What do you do if you’re not “in” and you want to sit at their same lunch table? You think of something that raises the ante, something that proves you’re just as sincere as the popular crowd.

Bernie Sanders and Andrew Cuomo want to give away free tuition to all students in the future? Elizabeth Warren one-ups them by offering to give away free tuition to all students in the past. (At least those students who weren’t responsible enough to have fulfilled their promise to pay for their own tuition.) That’s right. With one swish of her magic hand, she will forgive the debts of all college graduates still laden with loans.

No one is laughing this time. Sure, some are righteously indignant. This is, after all, a terrible idea. It’s unfair. It’s impractical. It’s unwise.

But, now stay with me on this one, it may be one of the most brilliant ideas to have come out of a politician’s mouth in a long while – if only it is done the right way.

Little did Warren know.

Consider the following guidelines for enacting Warren’s wish to waive all existing student debt:

Any debtor’s college loan will be immediately forgiven if the following steps are taken:

  1. The debtor’s college where the loan was incurred now becomes responsible for repaying the delinquent loan.
  2. The debtor’s college then has the option to rescind any degrees earned or class credits received for breach of contract on the part of the debtor since the debtor has failed to live up to promise to pay the tuition & board bills. (This is precisely what happens now – colleges will withhold conferring the degree if the student has an unpaid balance.)
  3. A new (preferably private) agency (think what Morningstar does for mutual funds) will require colleges to submit an annual report electronically that details:
    • Average time (in years) it takes students to fully repay their loans.
    • Number of students with outstanding loans 5 years after graduation.
    • Number of students with outstanding loans 10 years after graduation.
    • Number of students who have defaulted on their loans.
    • Number of degrees rescinded after graduation.
  4. Defaulted debtors will be listed in this same database indicating:
    • College attended.
    • If they completed enough courses to earn a degree.
    • The students intended major and whether that coursework was completed.
    • Year the degree was rescinded (if awarded).
    • The stated reason for the loan default.
  5. The above data will be available in an easily searchable format to the public so that:
    • Prospective students can assess the viability of the colleges they will be applying to.
    • Prospective employers can conduct an appropriate background check on potential employees.

No one should have their loans forgiven without reasonable and fair penalty. No college should fail to assume responsibility for producing a product incapable of repaying its debt.
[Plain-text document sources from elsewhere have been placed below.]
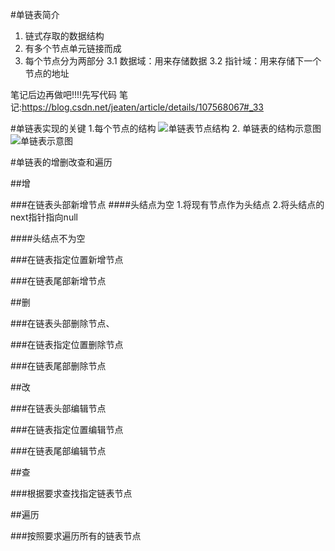 #单链表简介
1. 链式存取的数据结构
2. 有多个节点单元链接而成
3. 每个节点分为两部分
    3.1  数据域：用来存储数据
    3.2  指针域：用来存储下一个节点的地址

笔记后边再做吧!!!!先写代码
笔记:https://blog.csdn.net/jeaten/article/details/107568067#_33

#单链表实现的关键
1.每个节点的结构
    ![单链表节点结构](../../assets/2023-11-08_140606.png)
2.  单链表的结构示意图
    ![单链表示意图](../../assets/2023-11-08_140902.png)


#单链表的增删改查和遍历

##增

###在链表头部新增节点
####头结点为空
1.将现有节点作为头结点
2.将头结点的next指针指向null

####头结点不为空


###在链表指定位置新增节点

###在链表尾部新增节点

##删

###在链表头部删除节点、

###在链表指定位置删除节点

###在链表尾部删除节点

##改

###在链表头部编辑节点

###在链表指定位置编辑节点

###在链表尾部编辑节点

##查

###根据要求查找指定链表节点

##遍历

###按照要求遍历所有的链表节点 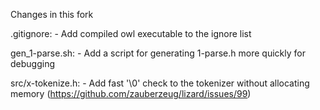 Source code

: Changes in this fork

 .gitignore:
    - Add compiled owl executable to the ignore list

gen_1-parse.sh:
    - Add a script for generating 1-parse.h more quickly for debugging

src/x-tokenize.h:
    - Add fast '\0' check to the tokenizer without allocating memory (https://github.com/zauberzeug/lizard/issues/99)
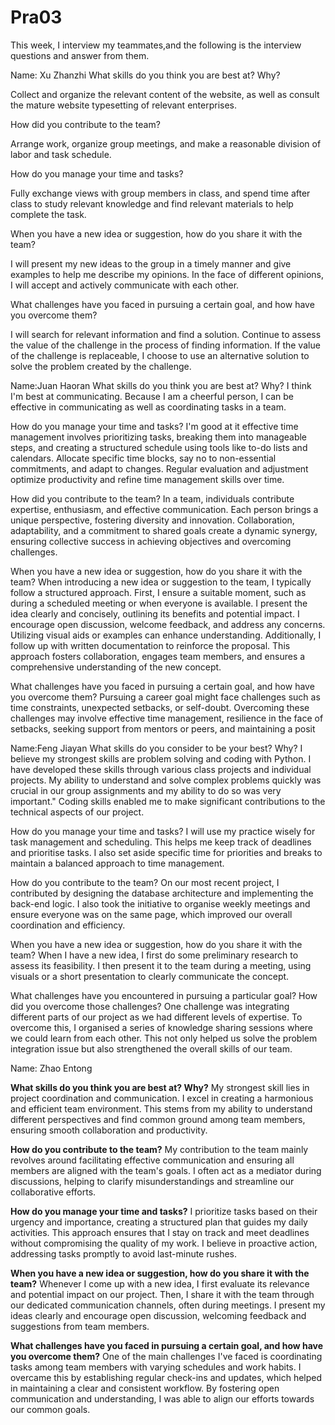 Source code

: # Pra03
This week, I interview my teammates,and the following is the interview questions and answer from them.

Name: Xu Zhanzhi
What skills do you think you are best at? Why?

Collect and organize the relevant content of the website, as well as consult the mature website typesetting of relevant enterprises.

How did you contribute to the team?

Arrange work, organize group meetings, and make a reasonable division of labor and task schedule.

How do you manage your time and tasks?

Fully exchange views with group members in class, and spend time after class to study relevant knowledge and find relevant materials to help complete the task.

When you have a new idea or suggestion, how do you share it with the team?

I will present my new ideas to the group in a timely manner and give examples to help me describe my opinions. In the face of different opinions, I will accept and actively communicate with each other.

What challenges have you faced in pursuing a certain goal, and how have you overcome them?

I will search for relevant information and find a solution. Continue to assess the value of the challenge in the process of finding information. If the value of the challenge is replaceable, I choose to use an alternative solution to solve the problem created by the challenge.

Name:Juan Haoran
What skills do you think you are best at? Why?
I think I'm best at communicating. Because I am a cheerful person, I can be effective in communicating as well as coordinating tasks in a team.

How do you manage your time and tasks?
I'm good at it effective time management involves prioritizing tasks, breaking them into manageable steps, and creating a structured schedule using tools like to-do lists and calendars. Allocate specific time blocks, say no to non-essential commitments, and adapt to changes. Regular evaluation and adjustment optimize productivity and refine time management skills over time.

How did you contribute to the team?
In a team, individuals contribute expertise, enthusiasm, and effective communication. Each person brings a unique perspective, fostering diversity and innovation. Collaboration, adaptability, and a commitment to shared goals create a dynamic synergy, ensuring collective success in achieving objectives and overcoming challenges.

When you have a new idea or suggestion, how do you share it with the team?
When introducing a new idea or suggestion to the team, I typically follow a structured approach. First, I ensure a suitable moment, such as during a scheduled meeting or when everyone is available. I present the idea clearly and concisely, outlining its benefits and potential impact. I encourage open discussion, welcome feedback, and address any concerns. Utilizing visual aids or examples can enhance understanding. Additionally, I follow up with written documentation to reinforce the proposal. This approach fosters collaboration, engages team members, and ensures a comprehensive understanding of the new concept.

What challenges have you faced in pursuing a certain goal, and how have you overcome them?
Pursuing a career goal might face challenges such as time constraints, unexpected setbacks, or self-doubt. Overcoming these challenges may involve effective time management, resilience in the face of setbacks, seeking support from mentors or peers, and maintaining a posit

Name:Feng Jiayan
What skills do you consider to be your best? Why?
I believe my strongest skills are problem solving and coding with Python. I have developed these skills through various class projects and individual projects. My ability to understand and solve complex problems quickly was crucial in our group assignments and my ability to do so was very important." Coding skills enabled me to make significant contributions to the technical aspects of our project.

How do you manage your time and tasks?
I will use my practice wisely for task management and scheduling. This helps me keep track of deadlines and prioritise tasks. I also set aside specific time for priorities and breaks to maintain a balanced approach to time management.

How do you contribute to the team?
On our most recent project, I contributed by designing the database architecture and implementing the back-end logic. I also took the initiative to organise weekly meetings and ensure everyone was on the same page, which improved our overall coordination and efficiency. 

When you have a new idea or suggestion, how do you share it with the team?
When I have a new idea, I first do some preliminary research to assess its feasibility. I then present it to the team during a meeting, using visuals or a short presentation to clearly communicate the concept.

What challenges have you encountered in pursuing a particular goal? How did you overcome those challenges?
One challenge was integrating different parts of our project as we had different levels of expertise. To overcome this, I organised a series of knowledge sharing sessions where we could learn from each other. This not only helped us solve the problem integration issue but also strengthened the overall skills of our team.


Name: Zhao Entong

**What skills do you think you are best at? Why?**
My strongest skill lies in project coordination and communication. I excel in creating a harmonious and efficient team environment. This stems from my ability to understand different perspectives and find common ground among team members, ensuring smooth collaboration and productivity.

**How do you contribute to the team?**
My contribution to the team mainly revolves around facilitating effective communication and ensuring all members are aligned with the team's goals. I often act as a mediator during discussions, helping to clarify misunderstandings and streamline our collaborative efforts.

**How do you manage your time and tasks?**
I prioritize tasks based on their urgency and importance, creating a structured plan that guides my daily activities. This approach ensures that I stay on track and meet deadlines without compromising the quality of my work. I believe in proactive action, addressing tasks promptly to avoid last-minute rushes.

**When you have a new idea or suggestion, how do you share it with the team?**
Whenever I come up with a new idea, I first evaluate its relevance and potential impact on our project. Then, I share it with the team through our dedicated communication channels, often during meetings. I present my ideas clearly and encourage open discussion, welcoming feedback and suggestions from team members.

**What challenges have you faced in pursuing a certain goal, and how have you overcome them?**
One of the main challenges I've faced is coordinating tasks among team members with varying schedules and work habits. I overcame this by establishing regular check-ins and updates, which helped in maintaining a clear and consistent workflow. By fostering open communication and understanding, I was able to align our efforts towards our common goals.
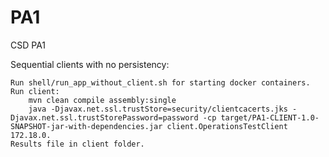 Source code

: # PA1
CSD PA1

Sequential clients with no persistency:

	Run shell/run_app_without_client.sh for starting docker containers.
	Run client:
		mvn clean compile assembly:single
		java -Djavax.net.ssl.trustStore=security/clientcacerts.jks -Djavax.net.ssl.trustStorePassword=password -cp target/PA1-CLIENT-1.0-SNAPSHOT-jar-with-dependencies.jar client.OperationsTestClient 172.18.0.
	Results file in client folder.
Quite frankly, solving the student debt crisis shouldn’t fall on the shoulders of the lenders, be those lenders the government (and by “government” I mean the taxpayer) or the banks. They’re only receiving the fair market-rate compensation.

The true (and outsized) beneficiaries of student loans are the students and the colleges. Therefore, defaulted students and their colleges should be the ones who suffer the most from loan forgiveness. Hmm, strike that. The colleges should suffer the most because a case can be made they tricked the students.

Be careful what you wish for Elizabeth Warren. You may just get it.